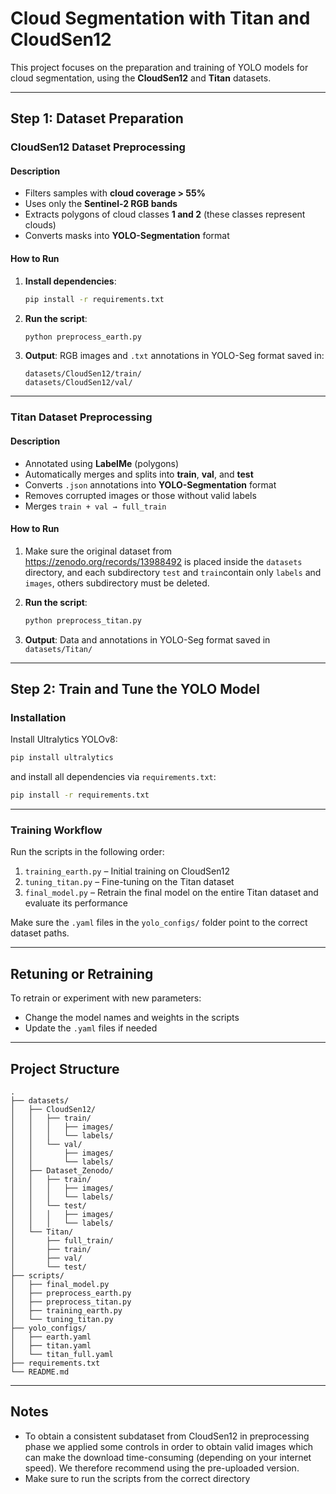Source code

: 
# Cloud Segmentation with Titan and CloudSen12

This project focuses on the preparation and training of YOLO models for cloud segmentation, using the **CloudSen12** and **Titan** datasets.

---

## Step 1: Dataset Preparation

### CloudSen12 Dataset Preprocessing

#### Description

- Filters samples with **cloud coverage > 55%**
- Uses only the **Sentinel-2 RGB bands**
- Extracts polygons of cloud classes **1 and 2** (these classes represent clouds)
- Converts masks into **YOLO-Segmentation** format

#### How to Run

1. **Install dependencies**:
   ```bash
   pip install -r requirements.txt
   ```

2. **Run the script**:
   ```bash
   python preprocess_earth.py
   ```

3. **Output**:
   RGB images and `.txt` annotations in YOLO-Seg format saved in:
   ```
   datasets/CloudSen12/train/
   datasets/CloudSen12/val/
   ```

---

### Titan Dataset Preprocessing

#### Description

- Annotated using **LabelMe** (polygons)
- Automatically merges and splits into **train**, **val**, and **test**
- Converts `.json` annotations into **YOLO-Segmentation** format
- Removes corrupted images or those without valid labels
- Merges `train + val → full_train`

#### How to Run

1. Make sure the original dataset from https://zenodo.org/records/13988492 is placed inside the `datasets` directory, and each subdirectory `test` and `train`contain
only `labels` and `images`, others subdirectory must be deleted.

2. **Run the script**:
   ```bash
   python preprocess_titan.py
   ```

3. **Output**:
   Data and annotations in YOLO-Seg format saved in `datasets/Titan/`

---

## Step 2: Train and Tune the YOLO Model

### Installation

Install Ultralytics YOLOv8:
```bash
pip install ultralytics
```

and install all dependencies via `requirements.txt`:
```bash
pip install -r requirements.txt
```

---

### Training Workflow

Run the scripts in the following order:

1. `training_earth.py` – Initial training on CloudSen12
2. `tuning_titan.py` – Fine-tuning on the Titan dataset
3. `final_model.py` – Retrain the final model on the entire Titan dataset and evaluate its performance

Make sure the `.yaml` files in the `yolo_configs/` folder point to the correct dataset paths.

---

## Retuning or Retraining

To retrain or experiment with new parameters:

- Change the model names and weights in the scripts
- Update the `.yaml` files if needed

---

## Project Structure

```
.
├── datasets/
│   ├── CloudSen12/
│   │   ├── train/
│   │   │   ├── images/
│   │   │   └── labels/
│   │   └── val/
│   │       ├── images/
│   │       └── labels/
│   ├── Dataset_Zenodo/
│   │   ├── train/
│   │   │   ├── images/
│   │   │   └── labels/
│   │   └── test/
│   │   │   ├── images/
│   │   │   └── labels/
│   └── Titan/
│       ├── full_train/
│       ├── train/
│       ├── val/
│       └── test/
├── scripts/
│   ├── final_model.py
│   ├── preprocess_earth.py
│   ├── preprocess_titan.py
│   ├── training_earth.py
│   └── tuning_titan.py
├── yolo_configs/
│   ├── earth.yaml
│   ├── titan.yaml
│   └── titan_full.yaml
├── requirements.txt
└── README.md
```

---

## Notes
- To obtain a consistent subdataset from CloudSen12 in preprocessing phase we applied some controls in order to obtain valid images
which can make the download time-consuming (depending on your internet speed). We therefore recommend using the pre-uploaded version.
- Make sure to run the scripts from the correct directory
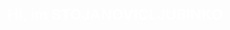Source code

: <svg fill="none" viewBox="0 0 600 300" width="600" height="300" xmlns="http://www.w3.org/2000/svg">
  <foreignObject width="100%" height="100%">
      <style>
.duck {
  display: flex;
  flex-direction: column;
  position: relative;
}
.duck__wrapper {
  display: grid;
  place-content: center;
}
.duck__head {
  align-self: flex-end;
  width: 6rem;
  height: 4rem;
  border-radius: 8rem 8rem 0 0;
  background-color: #ffed02;
  position: relative;
  transform: translateY(1px);
  z-index: 1;
}
.duck__head::after,
.duck__head::before {
  content: "";
  position: absolute;
  border-radius: 1rem;
  background-color: #ffed02;
  width: 0.4rem;
  height: 2rem;
  top: 0;
}
.duck__head::after {
  left: 44%;
  transform: translate(-50%, -50%) rotate(-30deg);
}
.duck__head::before {
  left: 45%;
  transform: translate(-50%, -50%) rotate(10deg);
}
.duck__white {
  position: absolute;
  top: 0.8rem;
  left: 0.8rem;
  width: 0.6rem;
  height: 1.3rem;
  transform: rotate(40deg);
  border-radius: 50%;
  border-left: 0.2rem solid #fff;
}
.duck__eye {
  position: absolute;
  bottom: 0.2rem;
  right: 1rem;
  width: 0.8rem;
  height: 0.8rem;
  border-radius: 50%;
  background-color: #000;
  animation: eye-animation 1s infinite linear;
}
.duck__eye--shadow {
  position: absolute;
  bottom: -0.5rem;
  right: 2rem;
  width: 0.8rem;
  height: 0.8rem;
  border-radius: 50%;
  background-color: #fcaa1d;
  z-index: 1;
}
.duck__mouth {
  position: absolute;
  right: 0;
  top: 40%;
  width: 1rem;
  height: 1.2rem;
  transform: translate(90%, -50%);
  clip-path: polygon(0 0, 100% 40%, 100% 60%, 0% 100%);
  border-radius: 0 1rem 1rem 0;
  background-color: #f57a00;
}
.duck__body {
  width: 9.5rem;
  height: 5rem;
  border-radius: 1rem 0 16rem 16rem;
  background-color: #ffed02;
  position: relative;
  overflow: hidden;
}
.duck__body::after {
  content: "";
  position: absolute;
  width: 105%;
  height: 200%;
  left: 50%;
  top: -95%;
  transform: translate(-50%, 0.02rem) rotate(-6deg);
  border-radius: 50%;
  border-bottom: 1rem solid #fcaa1d;
}
.duck__wing {
  position: absolute;
  left: 0.6rem;
  top: 55%;
  width: 4rem;
  height: 2.4rem;
  border-radius: 1rem 1rem 4rem 4rem;
  background-color: #fece00;
  transform: translate(0, -50%);
  transform-origin: right;
  animation: wing-animation 1s linear infinite;
  z-index: 1;
}
.duck__foot {
  position: absolute;
  width: 0.6rem;
  height: 2rem;
  background-color: #f57a00;
  z-index: -1;
}
.duck__foot::after {
  content: "";
  position: absolute;
  width: 2rem;
  height: 0.6rem;
  bottom: 0rem;
  left: -0.5rem;
  background-color: #f57a00;
  border-radius: 1rem;
}
.duck__foot--1,
.duck__foot--2 {
  left: 40%;
  bottom: 0;
  transform: translate(-50%, 80%);
}
.duck__foot--1 {
  animation: foot-ans 1s linear infinite;
}
.duck__foot--2 {
  animation: foot-ans 2s 1s linear infinite;
}

.surface {
  position: absolute;
  bottom: -1.9rem;
  left: 55%;
  transform: translateX(-50%);
  background-color: steelblue;
  width: 8rem;
  height: 0.5rem;
  border-radius: 1rem;
  animation: surface-animation 1s linear infinite;
}

@keyframes surface-animation {
  0%,
  100% {
    transform: translateX(-50%) scaleX(0.9);
  }
  50% {
    transform: translateX(-50%) scaleX(1);
  }
}
@keyframes foot-ans {
  0% {
    transform: translate(-50%, 80%) rotate(0deg);
  }
  10% {
    transform: translate(-150%, 80%) rotate(10deg);
  }
  20% {
    transform: translate(-150%, 10%) rotate(10deg);
  }
  40% {
    transform: translate(400%, 10%) rotate(-20deg);
  }
  60% {
    transform: translate(600%, 60%) rotate(-20deg);
  }
  70% {
    transform: translate(500%, 60%) rotate(0deg);
  }
}
.duck__inner {
  animation: bird-up-down 1s linear infinite;
}

@keyframes bird-up-down {
  0%,
  100% {
    transform: translateY(0.4rem);
  }
  50% {
    transform: translateY(0rem);
  }
}
@keyframes wing-animation {
  0%,
  100% {
    transform: translate(0, -50%) rotate(16deg);
  }
  50% {
    transform: translate(0, -50%) rotate(-2deg);
  }
}
@keyframes eye-animation {
  0%,
  20% {
    transform: scaleY(1);
  }
  10% {
    transform: scaleY(0);
  }
}
.cloud {
  position: absolute;
  top: 10vh;
  left: 0;
  width: 5rem;
  height: 3rem;
  border-radius: 6rem 6rem 0 1rem;
  background-color: white;
  transform: translateX(110vw);
  animation: cloud-animation-1 10s linear infinite;
}
.cloud--2,
.cloud--4 {
  top: 20vh;
  transform: translateX(120vw) scale(0.8);
  animation: cloud-animation-2 10s 2.5s linear infinite;
}
.cloud--3 {
  animation-delay: 5s;
}
.cloud--4 {
  animation-delay: 7.5s;
}
.cloud::after {
  content: "";
  position: absolute;
  width: 6rem;
  height: 3.5rem;
  bottom: 0;
  border-radius: 6rem 10rem 1rem 0;
  transform: translateX(3rem);
  background-color: #fff;
}
.cloud::before {
  content: "";
  position: absolute;
  width: 4rem;
  height: 3rem;
  bottom: 2rem;
  border-radius: 10rem 10rem 0 0;
  transform: translateX(2rem);
  background-color: #fff;
}

@keyframes cloud-animation-1 {
  0% {
    transform: translate(110vw);
  }
  100% {
    transform: translateX(-50vw);
  }
}
@keyframes cloud-animation-2 {
  0% {
    transform: translateX(110vw) scale(0.8);
  }
  100% {
    transform: translateX(-50vw) scale(0.8);
  }
}
      </style>
      <div class="container">
      <h1 style="color:white;">Hi, im STOJANOVICLJUBINKO</h1>
  <div class="cloud cloud--1"></div>
                <div class="cloud cloud--2"></div>
                <div class="cloud cloud--3"></div>
                <div class="cloud cloud--4"></div>
                <div class="duck__wrapper" style="margin-left:50px; margin-top:250px;">
                    <div class="duck">
                        <div class="duck duck__inner">
                            <div class="duck__mouth"></div>
                            <div class="duck__head">
                                <div class="duck__eye"></div>
                                <div class="duck__eye--shadow"></div>
                                <div class="duck__white"></div>
                            </div>
                            <div class="duck__body"></div>
                            <div class="duck__wing"></div>
                        </div>
                        <div class="duck__foot duck__foot--1" style="z-index: 1;"></div>
                        <div class="duck__foot duck__foot--2" style="z-index: 1;"></div>
                        <div class="surface"></div>
                    </div>
      </div>
  </foreignObject>
</svg>

              
```c
#include <conio.h>

int main() {
    // Restart my router when it gets disconnected
    system("router restart");

    // Punch my case when its fan starts making funny noises
    system("punch case");

    // Write code that only I can read
    // - No capital letter
    // - No space or tab
    // - No multi-line code (prefer everything in one line)
    char myCode[] = "codelikecodesnake";

    // Prefer to use Notepad as an IDE
    // I do not use a compiler, real legends write zeros and ones
    // When the code does not work for me, I download someone else's and upload it to GitHub
    // Typing keyboard Serbian Cyrillic
    printf("Legendary duck in action!\n");

    return 0;
}
```

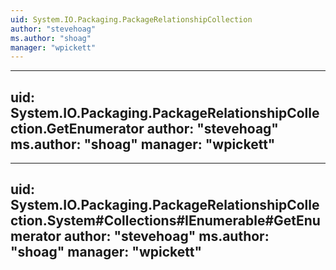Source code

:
 ```yaml
---
uid: System.IO.Packaging.PackageRelationshipCollection
author: "stevehoag"
ms.author: "shoag"
manager: "wpickett"
---
```


---
uid: System.IO.Packaging.PackageRelationshipCollection.GetEnumerator
author: "stevehoag"
ms.author: "shoag"
manager: "wpickett"
---

---
uid: System.IO.Packaging.PackageRelationshipCollection.System#Collections#IEnumerable#GetEnumerator
author: "stevehoag"
ms.author: "shoag"
manager: "wpickett"
---
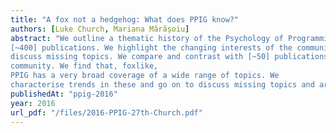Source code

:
 ```yaml
---
title: "A fox not a hedgehog: What does PPIG know?"
authors: [Luke Church, Mariana Mărășoiu]
abstract: "We outline a thematic history of the Psychology of Programming Interest Group based on a coding of
[~400] publications. We highlight the changing interests of the community, draw out trends and
discuss missing topics. We compare and contrast with [~50] publications from the PLATEAU
community. We find that, foxlike,
PPIG has a very broad coverage of a wide range of topics. We
characterise trends in these and go on to discuss missing topics and areas for future work."
publishedAt: "ppig-2016"
year: 2016
url_pdf: "/files/2016-PPIG-27th-Church.pdf"
---
```

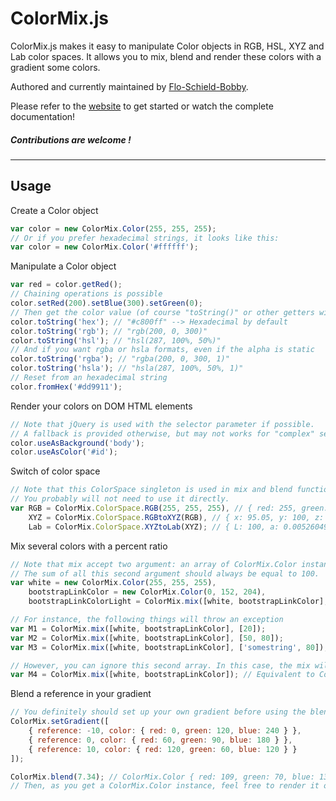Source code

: # ColorMix.js

ColorMix.js makes it easy to manipulate Color objects in RGB, HSL, XYZ and Lab color spaces.
It allows you to mix, blend and render these colors with a gradient some colors.

Authored and currently maintained by [Flo-Schield-Bobby](http://floschild.me/).

Please refer to the [website](http://color-mix.it/) to get started or watch the complete documentation!

##### Contributions are welcome !

-----

## Usage

Create a Color object

```js
var color = new ColorMix.Color(255, 255, 255);
// Or if you prefer hexadecimal strings, it looks like this:
var color = new ColorMix.Color('#ffffff');
```

Manipulate a Color object

```js
var red = color.getRed();
// Chaining operations is possible
color.setRed(200).setBlue(300).setGreen(0);
// Then get the color value (of course "toString()" or other getters will break the chaining...)
color.toString('hex'); // "#c800ff" --> Hexadecimal by default
color.toString('rgb'); // "rgb(200, 0, 300)"
color.toString('hsl'); // "hsl(287, 100%, 50%)"
// And if you want rgba or hsla formats, even if the alpha is static
color.toString('rgba'); // "rgba(200, 0, 300, 1)"
color.toString('hsla'); // "hsla(287, 100%, 50%, 1)"
// Reset from an hexadecimal string
color.fromHex('#dd9911');
```

Render your colors on DOM HTML elements

```js
// Note that jQuery is used with the selector parameter if possible.
// A fallback is provided otherwise, but may not works for "complex" selectors as tag#id
color.useAsBackground('body');
color.useAsColor('#id');
```

Switch of color space

```js
// Note that this ColorSpace singleton is used in mix and blend functions.
// You probably will not need to use it directly.
var RGB = ColorMix.ColorSpace.RGB(255, 255, 255), // { red: 255, green: 255, blue: 255 }
	XYZ = ColorMix.ColorSpace.RGBtoXYZ(RGB), // { x: 95.05, y: 100, z: 108.89999999999999 }
	Lab = ColorMix.ColorSpace.XYZtoLab(XYZ); // { L: 100, a: 0.00526049995830391, b: -0.010408184525267927 }
```

Mix several colors with a percent ratio

```js
// Note that mix accept two argument: an array of ColorMix.Color instances and an array of ratio (the percent for each color)
// The sum of all this second argument should always be equal to 100.
var white = new ColorMix.Color(255, 255, 255),
	bootstrapLinkColor = new ColorMix.Color(0, 152, 204),
	bootstrapLinkColorLight = ColorMix.mix([white, bootstrapLinkColor], [30, 70]); // A lighted, "creamy" version of bootstapLinkColor !

// For instance, the following things will throw an exception
var M1 = ColorMix.mix([white, bootstrapLinkColor], [20]);
var M2 = ColorMix.mix([white, bootstrapLinkColor], [50, 80]);
var M3 = ColorMix.mix([white, bootstrapLinkColor], ['somestring', 80]);

// However, you can ignore this second array. In this case, the mix will returns the average of your colors in the L*a*b color space.
var M4 = ColorMix.mix([white, bootstrapLinkColor]); // Equivalent to ColorMix.mix([white, bootstrapLinkColor], [50, 50]);
```

Blend a reference in your gradient

```js
// You definitely should set up your own gradient before using the blend feature!
ColorMix.setGradient([
	{ reference: -10, color: { red: 0, green: 120, blue: 240 } },
	{ reference: 0, color: { red: 60, green: 90, blue: 180 } },
	{ reference: 10, color: { red: 120, green: 60, blue: 120 } }
]);

ColorMix.blend(7.34); // ColorMix.Color { red: 109, green: 70, blue: 138 }
// Then, as you get a ColorMix.Color instance, feel free to render it on a DOM element, for instance!
```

### GOAL OF THE EXERCISE
Sift the data above for lines with "linear", then copy each one.

### WRITTEN SOLUTION
  animation: eye-animation 1s infinite linear;
  animation: wing-animation 1s linear infinite;
  animation: foot-ans 1s linear infinite;
  animation: foot-ans 2s 1s linear infinite;
  animation: surface-animation 1s linear infinite;
  animation: bird-up-down 1s linear infinite;
  animation: cloud-animation-1 10s linear infinite;
  animation: cloud-animation-2 10s 2.5s linear infinite;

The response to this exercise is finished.